→ **PROBLEM**: Through the line with "Parsing, syntax analysis, or" and starting from the first line, return the records below word for word, with pictures left out.

[Collected data entries]
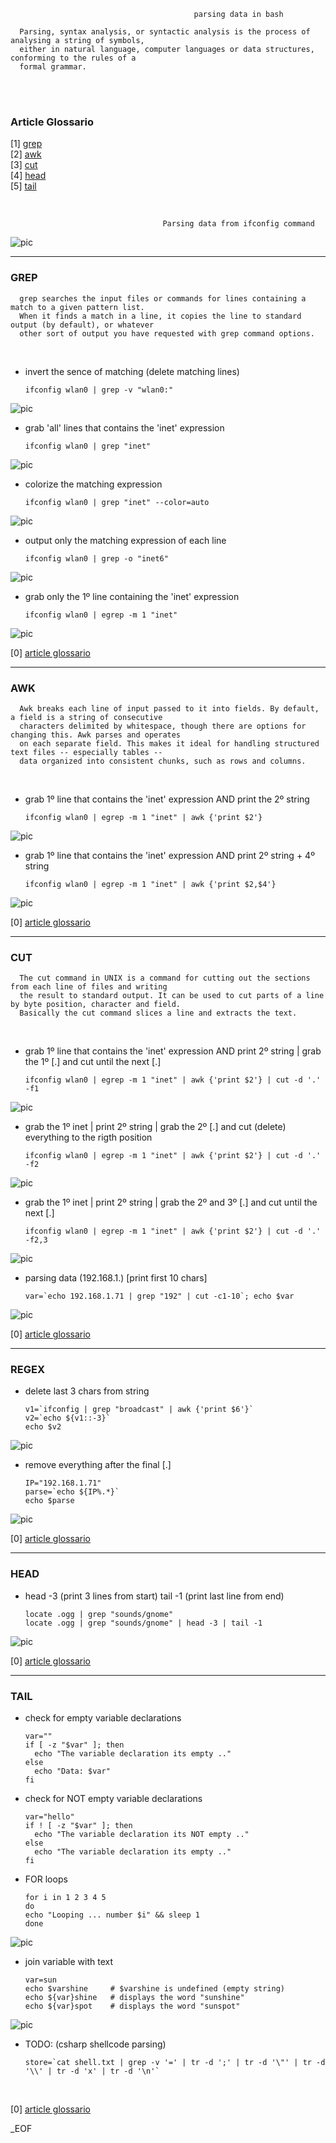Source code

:
                                             parsing data in bash

      Parsing, syntax analysis, or syntactic analysis is the process of analysing a string of symbols,
      either in natural language, computer languages or data structures, conforming to the rules of a
      formal grammar.


<br /><br />


### Article Glossario
[1] [grep](https://github.com/r00t-3xp10it/hacking-material-books/blob/master/bash/parsing_data_in_bash.md#grep)<br />
[2] [awk](https://github.com/r00t-3xp10it/hacking-material-books/blob/master/bash/parsing_data_in_bash.md#awk)<br />
[3] [cut](https://github.com/r00t-3xp10it/hacking-material-books/blob/master/bash/parsing_data_in_bash.md#cut)<br />
[4] [head](https://github.com/r00t-3xp10it/hacking-material-books/blob/master/bash/parsing_data_in_bash.md#head)<br />
[5] [tail](https://github.com/r00t-3xp10it/hacking-material-books/blob/master/bash/parsing_data_in_bash.md#tail)<br />

<br />


                                      Parsing data from ifconfig command

![pic](http://i64.tinypic.com/205qy50.png)

---


### GREP

      grep searches the input files or commands for lines containing a match to a given pattern list.
      When it finds a match in a line, it copies the line to standard output (by default), or whatever
      other sort of output you have requested with grep command options.

<br />

- invert the sence of matching (delete matching lines)<br />

      ifconfig wlan0 | grep -v "wlan0:"

![pic](http://i65.tinypic.com/67ntid.png)

- grab 'all' lines that contains the 'inet' expression<br />

      ifconfig wlan0 | grep "inet"

![pic](http://i66.tinypic.com/2uoi0sz.png)

- colorize the matching expression<br />

      ifconfig wlan0 | grep "inet" --color=auto

![pic](http://i67.tinypic.com/vht43l.png)

- output only the matching expression of each line<br />

      ifconfig wlan0 | grep -o "inet6"

![pic](http://i68.tinypic.com/2vijvhx.png)

- grab only the 1º line containing the 'inet' expression<br />

      ifconfig wlan0 | egrep -m 1 "inet"

![pic](http://i64.tinypic.com/4vo5g0.png)


[0] [article glossario](https://github.com/r00t-3xp10it/hacking-material-books/blob/master/bash/parsing_data_in_bash.md#article-glossario)<br />

---

### AWK

      Awk breaks each line of input passed to it into fields. By default, a field is a string of consecutive
      characters delimited by whitespace, though there are options for changing this. Awk parses and operates
      on each separate field. This makes it ideal for handling structured text files -- especially tables --
      data organized into consistent chunks, such as rows and columns.

<br />

- grab 1º line that contains the 'inet' expression AND print the 2º string<br />

      ifconfig wlan0 | egrep -m 1 "inet" | awk {'print $2'}

![pic](http://i68.tinypic.com/193st2.png)

- grab 1º line that contains the 'inet' expression AND print 2º string + 4º string<br />

      ifconfig wlan0 | egrep -m 1 "inet" | awk {'print $2,$4'}

![pic](http://i68.tinypic.com/4t0x2g.png)


[0] [article glossario](https://github.com/r00t-3xp10it/hacking-material-books/blob/master/bash/parsing_data_in_bash.md#article-glossario)<br />

---

### CUT

      The cut command in UNIX is a command for cutting out the sections from each line of files and writing
      the result to standard output. It can be used to cut parts of a line by byte position, character and field.
      Basically the cut command slices a line and extracts the text.

<br />

- grab 1º line that contains the 'inet' expression AND print 2º string | grab the 1º [.] and cut until the next [.]<br />

      ifconfig wlan0 | egrep -m 1 "inet" | awk {'print $2'} | cut -d '.' -f1

![pic](http://i64.tinypic.com/dmpic4.png)


- grab the 1º inet | print 2º string | grab the 2º [.] and cut (delete) everything to the rigth position<br />

      ifconfig wlan0 | egrep -m 1 "inet" | awk {'print $2'} | cut -d '.' -f2

![pic](http://i68.tinypic.com/72c1h0.png)


- grab the 1º inet | print 2º string | grab the 2º and 3º [.] and cut until the next [.]<br />

      ifconfig wlan0 | egrep -m 1 "inet" | awk {'print $2'} | cut -d '.' -f2,3

![pic](http://i64.tinypic.com/qwy4gz.png)


- parsing data (192.168.1.) [print first 10 chars]<br />

      var=`echo 192.168.1.71 | grep "192" | cut -c1-10`; echo $var

![pic](http://i66.tinypic.com/207q58y.png)


[0] [article glossario](https://github.com/r00t-3xp10it/hacking-material-books/blob/master/bash/parsing_data_in_bash.md#article-glossario)<br />

---

### REGEX


- delete last 3 chars from string<br />

      v1=`ifconfig | grep "broadcast" | awk {'print $6'}`
      v2=`echo ${v1::-3}`
      echo $v2

![pic](http://i67.tinypic.com/2ypajyf.png)


- remove everything after the final [.]<br />

      IP="192.168.1.71"
      parse=`echo ${IP%.*}`
      echo $parse

![pic](http://i64.tinypic.com/2i1fuyw.png)

[0] [article glossario](https://github.com/r00t-3xp10it/hacking-material-books/blob/master/bash/parsing_data_in_bash.md#article-glossario)<br />

---

### HEAD


- head -3 (print 3 lines from start) tail -1 (print last line from end)<br />

      locate .ogg | grep "sounds/gnome"
      locate .ogg | grep "sounds/gnome" | head -3 | tail -1

![pic](http://i66.tinypic.com/2qmqn9z.png)

[0] [article glossario](https://github.com/r00t-3xp10it/hacking-material-books/blob/master/bash/parsing_data_in_bash.md#article-glossario)<br />

---

### TAIL


- check for empty variable declarations<br />

      var=""
      if [ -z "$var" ]; then
        echo "The variable declaration its empty .."
      else
        echo "Data: $var"
      fi


- check for NOT empty variable declarations<br />

      var="hello"
      if ! [ -z "$var" ]; then
        echo "The variable declaration its NOT empty .."
      else
        echo "The variable declaration its empty .."
      fi


- FOR loops<br />

      for i in 1 2 3 4 5
      do
      echo "Looping ... number $i" && sleep 1
      done

![pic](http://i64.tinypic.com/2a6qki8.png)


- join variable with text

      var=sun
      echo $varshine     # $varshine is undefined (empty string)
      echo ${var}shine   # displays the word "sunshine"
      echo ${var}spot    # displays the word "sunspot"

![pic](http://i64.tinypic.com/34njqc2.png)


- TODO: (csharp shellcode parsing)

      store=`cat shell.txt | grep -v '=' | tr -d ';' | tr -d '\"' | tr -d '\\' | tr -d 'x' | tr -d '\n'`

<br />

[0] [article glossario](https://github.com/r00t-3xp10it/hacking-material-books/blob/master/bash/parsing_data_in_bash.md#article-glossario)<br />

_EOF
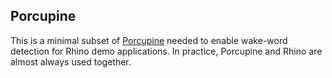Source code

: ## Porcupine

This is a minimal subset of [Porcupine](https://github.com/Picovoice/Porcupine) needed to enable wake-word detection for
Rhino demo applications. In practice, Porcupine and Rhino are almost always used together.

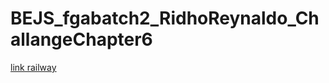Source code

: # BEJS_fgabatch2_RidhoReynaldo_ChallangeChapter6

[link railway](https://challangechapter6-production.up.railway.app/api/images)
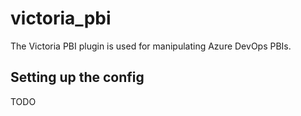 # victoria_pbi

The Victoria PBI plugin is used for manipulating Azure DevOps PBIs.

## Setting up the config

TODO
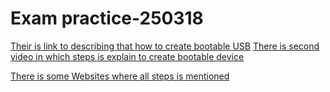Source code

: # Exam practice-250318
 [Their is link to describing that how to create bootable USB](https://www.youtube.com/watch?v=abpAPQH1RsI)
[There is second video in which steps is explain to create bootable device](https://www.youtube.com/watch?v=wmqX1-kQKa0)


[There is some Websites where all steps is mentioned](https://www.hellotech.com/guide/for/how-to-create-windows-10-bootable-usb#:~:text=To%20create%20a%20Windows%2010%20bootable%20USB%2C%20download%20the%20Media,to%20your%20Windows%2010%20PC.)
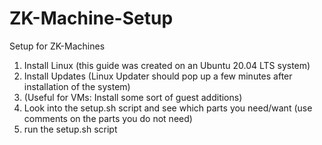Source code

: # ZK-Machine-Setup
Setup for ZK-Machines

1. Install Linux (this guide was created on an Ubuntu 20.04 LTS system)
2. Install Updates (Linux Updater should pop up a few minutes after installation of the system)
3. (Useful for VMs: Install some sort of guest additions)
4. Look into the setup.sh script and see which parts you need/want (use comments on the parts you do not need)
5. run the setup.sh script

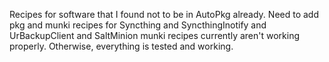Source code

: Recipes for software that I found not to be in AutoPkg already.  Need to add pkg and munki recipes for Syncthing and SyncthingInotify and UrBackupClient and SaltMinion munki recipes currently aren't working properly.  Otherwise, everything is tested and working.
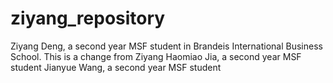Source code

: # ziyang_repository
Ziyang Deng, a second year MSF student in Brandeis International Business School. 
This is a change from Ziyang
Haomiao Jia, a second year MSF student 
Jianyue Wang, a second year MSF student
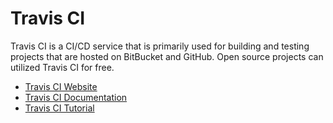 # Travis CI

Travis CI is a CI/CD service that is primarily used for building and testing projects that are hosted on BitBucket and GitHub. Open source projects can utilized Travis CI for free.

- [Travis CI Website](https://www.travis-ci.com/)
- [Travis CI Documentation](https://docs.travis-ci.com/)
- [Travis CI Tutorial](https://docs.travis-ci.com/user/tutorial/)
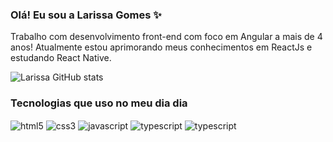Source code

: ### Olá! Eu sou a Larissa Gomes ✨

Trabalho com desenvolvimento front-end com foco em Angular a mais de 4 anos! Atualmente estou aprimorando meus conhecimentos em ReactJs e estudando React Native.

![Larissa GitHub stats](https://github-readme-stats.vercel.app/api?username=larissabarboza&show_icons=true&theme=dracula)

### Tecnologias que uso no meu dia dia
<div style="display: inline_block">
  <img align="center" alt="html5" src="https://img.shields.io/badge/HTML5-E34F26?style=for-the-badge&logo=html5&logoColor=white">
  <img align="center" alt="css3" src="https://img.shields.io/badge/CSS3-1572B6?style=for-the-badge&logo=css3&logoColor=white">
  <img align="center" alt="javascript" src="https://img.shields.io/badge/JavaScript-F7DF1E?style=for-the-badge&logo=javascript&logoColor=black">
  <img align="center" alt="typescript" src="https://img.shields.io/badge/TypeScript-007ACC?style=for-the-badge&logo=typescript&logoColor=white">
    <img align="center" alt="typescript" src="https://img.shields.io/badge/Angular-DD0031?style=for-the-badge&logo=angular&logoColor=white">
</div></br>
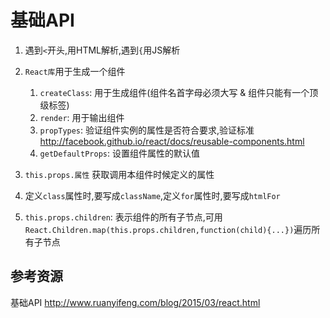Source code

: # 基础API

1. 遇到`<`开头,用HTML解析,遇到`{`用JS解析
2. `React库`用于生成一个组件
    
    1. `createClass`: 用于生成组件(组件名首字母必须大写 & 组件只能有一个顶级标签)
    2. `render`: 用于输出组件
    3. `propTypes`: 验证组件实例的属性是否符合要求,验证标准<http://facebook.github.io/react/docs/reusable-components.html>
    4. `getDefaultProps`: 设置组件属性的默认值
3. `this.props.属性` 获取调用本组件时候定义的属性
4. 定义`class`属性时,要写成`className`,定义`for`属性时,要写成`htmlFor`
5. `this.props.children`: 表示组件的所有子节点,可用`React.Children.map(this.props.children,function(child){...})`遍历所有子节点



## 参考资源

基础API <http://www.ruanyifeng.com/blog/2015/03/react.html>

→ **TASK SOLUTION**:
Source code

:
                                             parsing data in bash

      Parsing, syntax analysis, or syntactic analysis is the process of analysing a string of symbols,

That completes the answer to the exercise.